• YOUR GOAL: Below are some entries. Copy each line that holds the string "found".

• TASK MATERIAL:
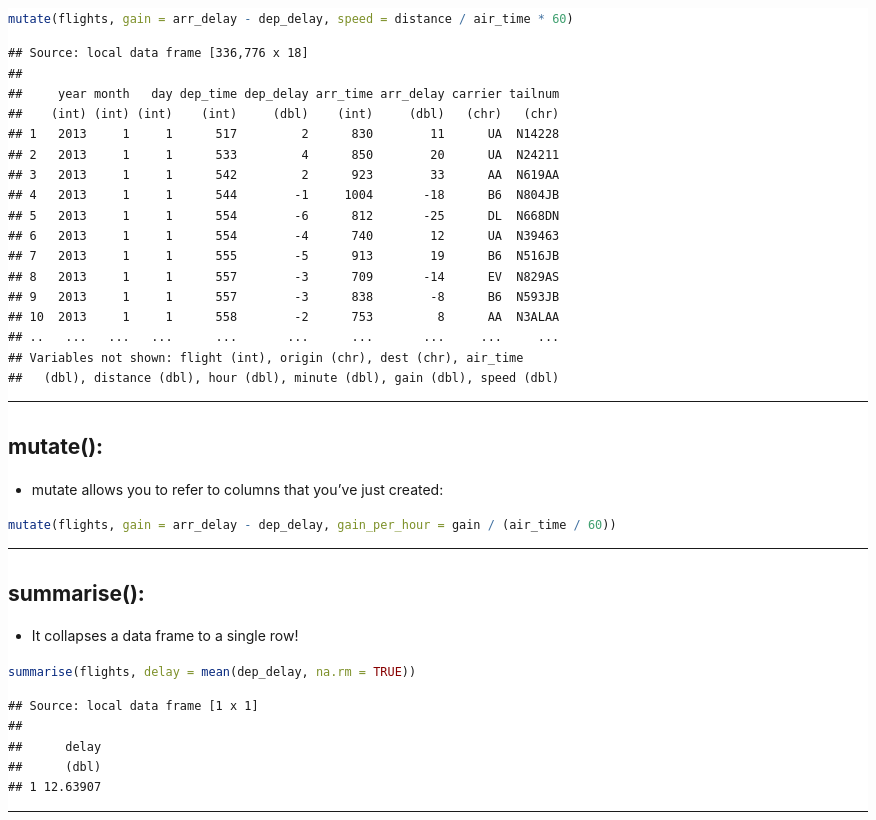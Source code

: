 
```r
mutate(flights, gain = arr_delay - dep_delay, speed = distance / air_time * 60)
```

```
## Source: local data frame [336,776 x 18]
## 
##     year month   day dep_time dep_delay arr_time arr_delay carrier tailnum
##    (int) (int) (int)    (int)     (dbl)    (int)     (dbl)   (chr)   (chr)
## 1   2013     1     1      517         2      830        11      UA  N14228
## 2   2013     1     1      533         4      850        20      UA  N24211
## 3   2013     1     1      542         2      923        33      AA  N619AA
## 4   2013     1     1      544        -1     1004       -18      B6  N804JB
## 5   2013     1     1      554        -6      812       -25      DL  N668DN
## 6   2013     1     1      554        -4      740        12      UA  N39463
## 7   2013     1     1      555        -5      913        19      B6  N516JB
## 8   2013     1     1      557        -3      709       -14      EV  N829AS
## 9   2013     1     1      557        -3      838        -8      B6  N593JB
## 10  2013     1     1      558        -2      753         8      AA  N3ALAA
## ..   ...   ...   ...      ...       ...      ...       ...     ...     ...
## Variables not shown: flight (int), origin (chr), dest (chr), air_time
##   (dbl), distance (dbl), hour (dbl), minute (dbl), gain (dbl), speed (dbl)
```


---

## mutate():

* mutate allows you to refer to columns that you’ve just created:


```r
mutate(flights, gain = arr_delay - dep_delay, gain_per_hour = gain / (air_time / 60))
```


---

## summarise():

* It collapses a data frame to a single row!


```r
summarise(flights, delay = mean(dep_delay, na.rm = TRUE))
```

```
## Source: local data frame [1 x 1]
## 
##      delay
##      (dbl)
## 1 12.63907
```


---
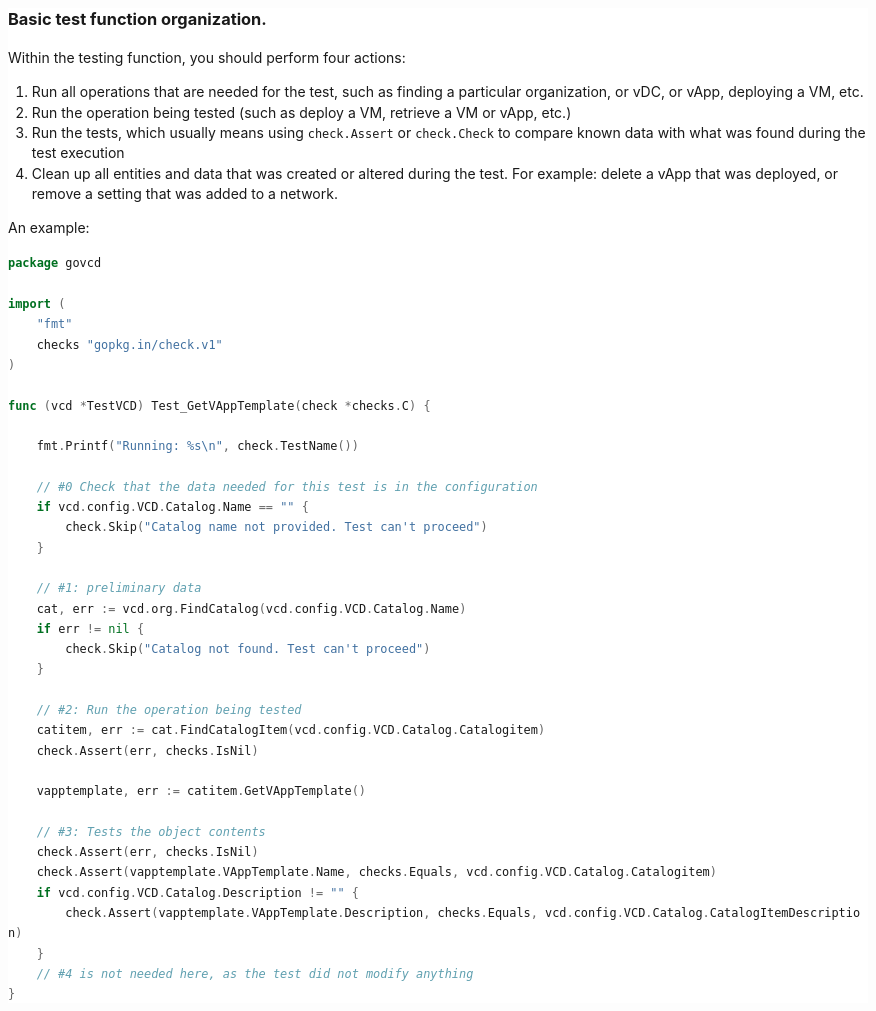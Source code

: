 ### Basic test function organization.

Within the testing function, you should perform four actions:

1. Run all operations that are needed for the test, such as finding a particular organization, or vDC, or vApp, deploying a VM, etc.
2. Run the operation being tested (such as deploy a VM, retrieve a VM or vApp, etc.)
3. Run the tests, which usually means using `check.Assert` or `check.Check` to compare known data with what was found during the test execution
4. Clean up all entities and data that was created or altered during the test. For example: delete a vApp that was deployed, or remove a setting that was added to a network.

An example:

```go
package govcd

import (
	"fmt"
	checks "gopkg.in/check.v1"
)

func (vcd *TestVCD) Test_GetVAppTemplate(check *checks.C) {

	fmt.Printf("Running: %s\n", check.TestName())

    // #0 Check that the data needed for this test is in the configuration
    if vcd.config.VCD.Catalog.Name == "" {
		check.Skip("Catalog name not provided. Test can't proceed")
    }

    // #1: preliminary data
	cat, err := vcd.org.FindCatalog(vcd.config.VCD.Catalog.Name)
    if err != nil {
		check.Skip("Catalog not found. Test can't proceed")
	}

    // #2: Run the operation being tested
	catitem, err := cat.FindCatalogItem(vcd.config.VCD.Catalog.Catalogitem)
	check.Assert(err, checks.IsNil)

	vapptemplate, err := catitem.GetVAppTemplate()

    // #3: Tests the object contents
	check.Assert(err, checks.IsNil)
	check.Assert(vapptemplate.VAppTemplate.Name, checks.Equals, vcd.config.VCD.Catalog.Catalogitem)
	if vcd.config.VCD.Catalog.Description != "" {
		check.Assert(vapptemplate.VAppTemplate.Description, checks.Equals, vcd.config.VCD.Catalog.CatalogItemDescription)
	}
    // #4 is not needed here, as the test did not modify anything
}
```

* * *

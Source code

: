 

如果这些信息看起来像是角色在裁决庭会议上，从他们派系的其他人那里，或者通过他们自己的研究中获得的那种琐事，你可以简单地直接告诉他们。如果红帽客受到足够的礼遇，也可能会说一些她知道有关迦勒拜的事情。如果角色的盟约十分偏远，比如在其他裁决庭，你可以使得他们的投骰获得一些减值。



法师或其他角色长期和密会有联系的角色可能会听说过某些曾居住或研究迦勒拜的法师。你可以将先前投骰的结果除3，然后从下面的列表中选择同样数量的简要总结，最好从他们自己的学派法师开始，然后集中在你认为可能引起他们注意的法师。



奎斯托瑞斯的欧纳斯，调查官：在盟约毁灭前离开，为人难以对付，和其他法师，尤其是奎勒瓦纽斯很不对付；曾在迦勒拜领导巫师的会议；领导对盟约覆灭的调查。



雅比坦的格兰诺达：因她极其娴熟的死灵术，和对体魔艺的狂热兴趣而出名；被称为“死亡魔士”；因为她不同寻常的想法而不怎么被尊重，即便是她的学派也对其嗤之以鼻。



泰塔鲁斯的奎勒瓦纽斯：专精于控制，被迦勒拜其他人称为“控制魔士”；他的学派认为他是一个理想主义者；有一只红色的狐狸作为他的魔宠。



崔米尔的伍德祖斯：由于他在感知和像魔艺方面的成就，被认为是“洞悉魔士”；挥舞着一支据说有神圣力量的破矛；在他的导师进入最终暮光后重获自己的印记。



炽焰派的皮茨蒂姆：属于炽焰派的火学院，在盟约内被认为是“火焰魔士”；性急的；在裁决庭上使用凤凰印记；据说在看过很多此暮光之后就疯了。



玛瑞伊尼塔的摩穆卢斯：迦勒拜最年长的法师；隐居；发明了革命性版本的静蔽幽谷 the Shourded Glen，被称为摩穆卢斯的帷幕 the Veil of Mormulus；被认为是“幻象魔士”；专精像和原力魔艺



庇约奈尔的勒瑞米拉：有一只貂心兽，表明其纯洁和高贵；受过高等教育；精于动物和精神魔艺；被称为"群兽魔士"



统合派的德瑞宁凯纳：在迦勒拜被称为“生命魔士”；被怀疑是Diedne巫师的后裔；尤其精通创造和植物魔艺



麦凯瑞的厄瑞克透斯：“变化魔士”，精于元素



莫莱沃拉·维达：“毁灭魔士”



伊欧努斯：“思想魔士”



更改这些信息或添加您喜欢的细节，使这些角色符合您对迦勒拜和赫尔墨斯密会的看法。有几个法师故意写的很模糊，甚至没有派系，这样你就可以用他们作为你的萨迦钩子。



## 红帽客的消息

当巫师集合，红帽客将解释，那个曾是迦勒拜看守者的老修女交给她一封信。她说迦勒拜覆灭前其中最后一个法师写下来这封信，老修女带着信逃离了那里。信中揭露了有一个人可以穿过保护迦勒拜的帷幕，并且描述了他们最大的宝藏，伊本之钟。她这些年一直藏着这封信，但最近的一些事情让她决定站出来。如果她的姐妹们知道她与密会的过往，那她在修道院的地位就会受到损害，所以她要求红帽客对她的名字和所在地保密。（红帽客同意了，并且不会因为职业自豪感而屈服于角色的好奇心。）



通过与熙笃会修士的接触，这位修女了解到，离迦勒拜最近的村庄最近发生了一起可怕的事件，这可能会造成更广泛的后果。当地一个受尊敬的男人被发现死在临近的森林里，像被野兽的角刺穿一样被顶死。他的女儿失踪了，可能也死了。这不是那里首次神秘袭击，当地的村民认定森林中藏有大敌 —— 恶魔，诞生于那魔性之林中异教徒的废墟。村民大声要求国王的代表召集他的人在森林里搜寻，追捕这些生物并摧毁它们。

• RESULT BELOW:
3. Run the tests, which usually means using `check.Assert` or `check.Check` to compare known data with what was found during the test execution
		check.Skip("Catalog not found. Test can't proceed")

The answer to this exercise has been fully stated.